Task goal
The entries below are to be given back exactly, with images excluded.

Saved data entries
+---+

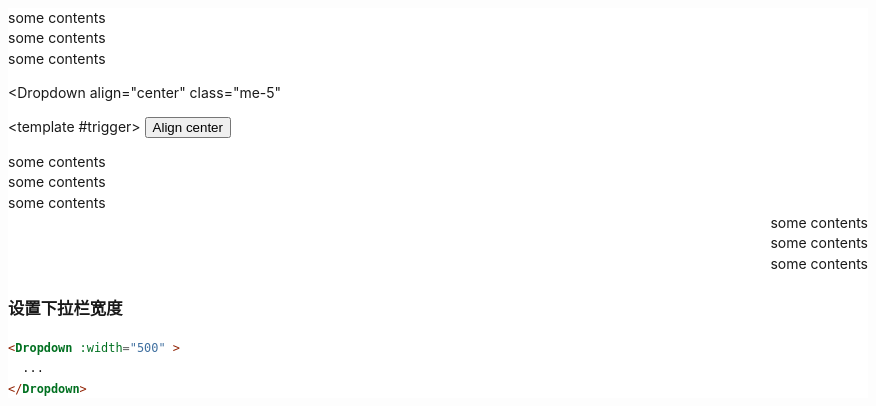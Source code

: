   <div class="p-5">
    <div>some contents</div>
    <div>some contents</div>
    <div>some contents</div>
  </div>
</Dropdown>

<Dropdown
  align="center"
  class="me-5"
>
  <template #trigger>
    <button
      type="button"
      class="border rounded-3 px-3 py-1 shadow-sm"
    >Align center</button>
  </template>

  <div class="p-5">
    <div>some contents</div>
    <div>some contents</div>
    <div>some contents</div>
  </div>
</Dropdown>

<Dropdown align="right">
  <template #trigger>
    <button
      type="button"
      class="border rounded-3 px-3 py-1 shadow-sm"
    >Align center</button>
  </template>

  <div class="p-5">
    <div>some contents</div>
    <div>some contents</div>
    <div>some contents</div>
  </div>
</Dropdown>

### 设置下拉栏宽度

```html
<Dropdown :width="500" >
  ...
</Dropdown>
```

<Dropdown :width="500">
  <template #trigger>
    <button
      type="button"
      class="border rounded-3 px-3 py-1 shadow-sm"
    >Click me</button>
  </template>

+---+

Result
Source code

:   <div class="p-5">
    <div>some contents</div>
    <div>some contents</div>
    <div>some contents</div>
  </div>
</Dropdown>

<Dropdown
  align="center"
  class="me-5"
>
  <template #trigger>
    <button
      type="button"
      class="border rounded-3 px-3 py-1 shadow-sm"
    >Align center</button>
  </template>

  <div class="p-5">
    <div>some contents</div>
    <div>some contents</div>
    <div>some contents</div>
  </div>
</Dropdown>

<Dropdown align="right">
  <template #trigger>
    <button
      type="button"
      class="border rounded-3 px-3 py-1 shadow-sm"
    >Align center</button>
  </template>

  <div class="p-5">
    <div>some contents</div>
    <div>some contents</div>
    <div>some contents</div>
  </div>
</Dropdown>

### 设置下拉栏宽度

```html
<Dropdown :width="500" >
  ...
</Dropdown>
```

<Dropdown :width="500">
  <template #trigger>
    <button
      type="button"
      class="border rounded-3 px-3 py-1 shadow-sm"
    >Click me</button>
  </template>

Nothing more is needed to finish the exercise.